Let's prepare the rules for assembling System \ Collectors \ Manage Configurations logs. Create a configuration and go to its configuration, there immediately go to the tab NXLog. We see 3 fields: Output, Configure NXLog Inputs and Define NXLog Snippets. These are all pieces of NXLog's configs, which will be the collector to climb to the final nodes. From here we will manage the fields and their values, as well as the files that we will be monitoring, etc.

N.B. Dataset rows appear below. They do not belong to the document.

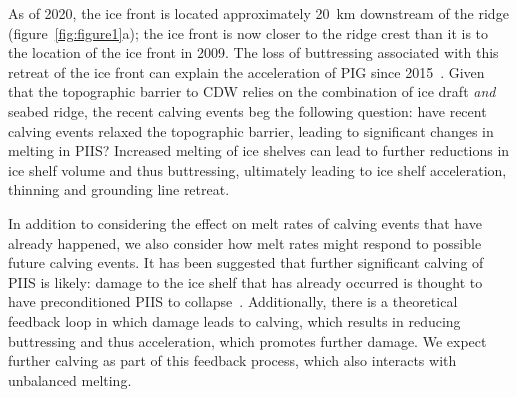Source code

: \documentclass[draft]{agujournal2019}
\begin{document}
As of 2020, the ice front is located approximately 20~km downstream of the ridge (figure~\ref{fig:figure1}a); the ice front is now closer to the ridge crest than it is to the location of the ice front in 2009. The loss of buttressing associated with this retreat of the ice front can explain the acceleration of PIG since 2015~\cite{Joughin2021ScienceAdv}. Given that the topographic barrier to CDW relies on the combination of ice draft \textit{and} seabed ridge, the recent calving events beg the following question: have recent calving events relaxed the topographic barrier, leading to significant changes in melting in PIIS? Increased melting of ice shelves can lead to further reductions in ice shelf volume and thus buttressing, ultimately leading to ice shelf acceleration, thinning and grounding line retreat.

In addition to considering the effect on melt rates of calving events that have already happened, we also consider how melt rates might respond to possible future calving events. It has been suggested that further significant calving of PIIS is likely: damage to the ice shelf that has already occurred is thought to have preconditioned PIIS to collapse~\cite{Lhermitte2020PNAS}. Additionally, there is a theoretical feedback loop in which damage leads to calving, which results in reducing buttressing and thus acceleration, which promotes further damage. We expect further calving as part of this feedback process, which also interacts with unbalanced melting. 
\end{document}
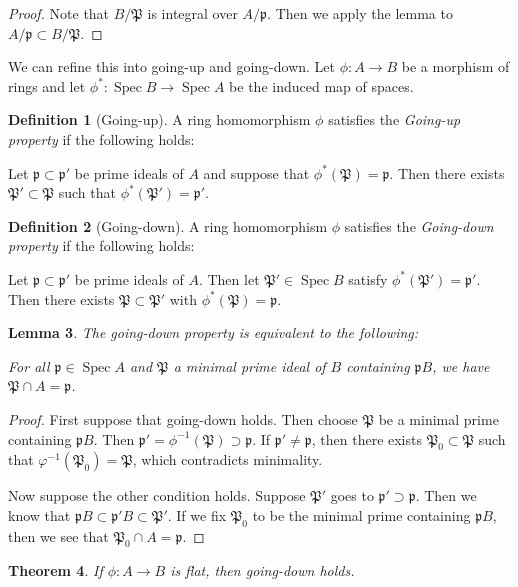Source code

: \documentclass[leqno, openany]{memoir}
\newtheorem{thm}{Theorem}[section]
\newtheorem{lem}[thm]{Lemma}
\theoremstyle{definition}
\newtheorem{defn}[thm]{Definition}
\theoremstyle{remark}
\theoremstyle{plain}
\theoremstyle{definition}
\theoremstyle{remark}
\newcommand{\mf}[1]{\mathfrak{#1}}
\DeclareMathOperator{\Spec}{Spec}
\begin{document}
\begin{proof}
    Note that $B/ \mf{P}$ is integral over $A / \mf{p}$. Then we apply the lemma to $A / \mf{p} \subset B / \mf{P}$.
\end{proof}

We can refine this into going-up and going-down. Let $\phi: A \to B$ be a morphism of rings and let $\phi^*: \Spec B \to \Spec A$ be the induced map of spaces.

\begin{defn}[Going-up]
    A ring homomorphism $\phi$ satisfies the \textit{Going-up property} if the following holds:

    Let $\mf{p} \subset \mf{p}'$ be prime ideals of $A$ and suppose that $\phi^*(\mf{P}) = \mf{p}$. Then there exists $\mf{P}' \subset \mf{P}$ such that $\phi^*(\mf{P}') = \mf{p}'$.
\end{defn}

\begin{defn}[Going-down]
    A ring homomorphism $\phi$ satisfies the \textit{Going-down property} if the following holds:

    Let $\mf{p} \subset \mf{p}'$ be prime ideals of $A$. Then let $\mf{P}' \in \Spec B$ satisfy $\phi^*(\mf{P}') = \mf{p}'$. Then there exists $\mf{P} \subset \mf{P}'$ with $\phi^*(\mf{P}) = \mf{p}$.
\end{defn}

\begin{lem}
    \label{lem:goingdown}
    The going-down property is equivalent to the following:

    For all $\mf{p} \in \Spec A$ and $\mf{P}$ a minimal prime ideal of $B$ containing $\mf{p}B$, we have $\mf{P} \cap A = \mf{p}$.
\end{lem}

\begin{proof}
    First suppose that going-down holds. Then choose $\mf{P}$ be a minimal prime containing $\mf{p}B$. Then $\mf{p}' = \phi^{-1} (\mf{P}) \supset \mf{p}$. If $\mf{p}' \neq \mf{p}$, then there exists $\mf{P}_0 \subset \mf{P}$ such that $\varphi^{-1}(\mf{P}_0) = \mf{P}$, which contradicts minimality.

    Now suppose the other condition holds. Suppose $\mf{P}'$ goes to $\mf{p}' \supset \mf{p}$. Then we know that $\mf{p} B \subset \mf{p}' B \subset \mf{P}'$. If we fix $\mf{P}_0$ to be the minimal prime containing $\mf{p}B$, then we see that $\mf{P}_0 \cap A = \mf{p}$.
\end{proof}

\begin{thm}
    If $\phi: A \to B$ is flat, then going-down holds.
\end{thm}
\end{document}
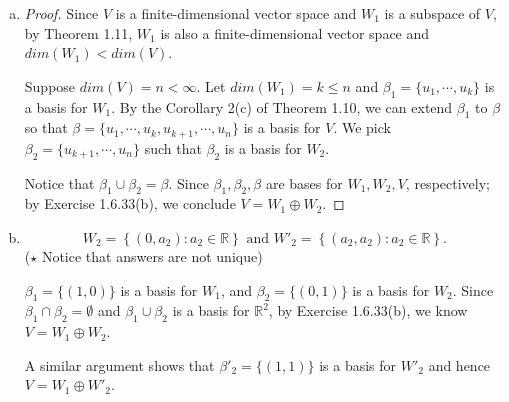 \begin{Exercise}
\begin{enumerate}[(a)]
\item
\begin{proof}
Since $V$ is a finite-dimensional vector space and $W_1$ is a subspace of $V$, by Theorem 1.11, $W_1$ is also a finite-dimensional vector space and $dim(W_1) < dim(V)$.

Suppose $dim(V) = n < \infty$. Let $dim(W_1) = k \leq n$ and $\beta_1 = \{u_1, \cdots, u_k\}$ is a basis for $W_1$. By the Corollary 2(c) of Theorem 1.10, we can extend $\beta_1$ to $\beta$ so that $\beta = \{u_1,\cdots,u_k,u_{k+1},\cdots,u_n\}$ is a basis for $V$. We pick $\beta_2 = \{u_{k+1},\cdots,u_n\}$ such that $\beta_2$ is a basis for $W_2$.

Notice that $\beta_1\cup\beta_2 = \beta$. Since $\beta_1,\beta_2,\beta$ are bases for $W_1,W_2,V$, respectively; by Exercise 1.6.33(b), we conclude $V=W_1\oplus W_2$.
\end{proof}

\item
\begin{answer}
$$
W_2 = \left\{ (0,a_2):a_2\in\mathbb{R} \right\}\text{ and }
W'_2 = \left\{ (a_2,a_2):a_2\in\mathbb{R} \right\}.
$$
($\star$ Notice that answers are not unique)
\end{answer}
\begin{solution}
$\beta_1 = \{(1,0)\}$ is a basis for $W_1$, and $\beta_2 = \{(0,1)\}$ is a basis for $W_2$. Since $\beta_1\cap\beta_2 =\emptyset$ and $\beta_1\cup\beta_2$ is a basis for $\mathbb{R}^2$, by Exercise 1.6.33(b), we know $V=W_1\oplus W_2$. 

A similar argument shows that $\beta'_2 = \{(1,1)\}$ is a basis for $W'_2$ and hence $V=W_1\oplus W'_2$.
\end{solution}
\end{enumerate}
\end{Exercise}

Let's start with the tags. We drive in tags according to which the client will understand which configuration he needs to pick up.
Output field, there is one configuration:

- Name. Everything is clear here - the name by which we understand what it is.
- Type. In our case, this is TCP.
- Server IP. Here we specify the address where to send the logs (in our case, this is the DNS, the name that is allowed in 2 addresses).
- Port. As we remember, we use a balancer - at the entrance we indicate the port of the balancer, which in turn spreads on the greylogs nodes.
- Next, turn on the buffer on the host.
- And do not overwrite the hostname.
- Additional Fields. Here we add additional fields that will be applied at the configuration level.
- Next field for manual configuration fields. Details can be read on the site NXLog'a. In our case, as an example, simply splitting the hostname into the required fields:
Exec $Hostname= $collector_node_id; Exec if ( $collector_node_id =~ /^(\w+)\.(\w+).(\w+).(\w+).(\w+)/)\ { \ $name = $1;\ $datacenter = $2; \ $region = $3;\ $platform = $5;\ };
This was a general configuration setting, where to send and how to sign each log. Next in the Configure NXLog Inputs field, we indicate which files to monitor.

- Name - ...
- Forward to (Required). This is the above created output.
- Type. There are quite a lot of types that NXLog can do, in this case we specify the file, which means that we will take the data from the file.
- Path to Logfile. Path to file or files. Regexps are supported, you just need to remember that in the case of Windows, the file must have an extension and all the files in the directory look like this: “*. *”.
- Poll Interval. How often to check changes in seconds.
- The next set of check boxes describes the behavior of working with a file and depends on the specifics of your logs.
- And then again, custom fields and raw field. In this case, we select a field from the log and transfer it as severity.
Define NXLog Snippets, we usually do not touch.
At this point, we assume that the default setting is complete, you can add more files, fields, etc. there.
Let's proceed to the installation of the agent. In general, it is very well described by
reference , so here we will not stop at the manual rolling of agents, but immediately proceed to automation. We make it ansiblom.
Under Linux, there is nothing complicated, and on Windows there is a problem in the automatic installation, so we simply unpack the file and generate unique UUIDs on the ansibla side. Roles for ansibla:
At this setting can be considered complete and the first logs will begin to appear in the system.
I would also like to talk about how we have tuned the system to fit our needs, but since the article has already turned out to be quite voluminous, it will be continued.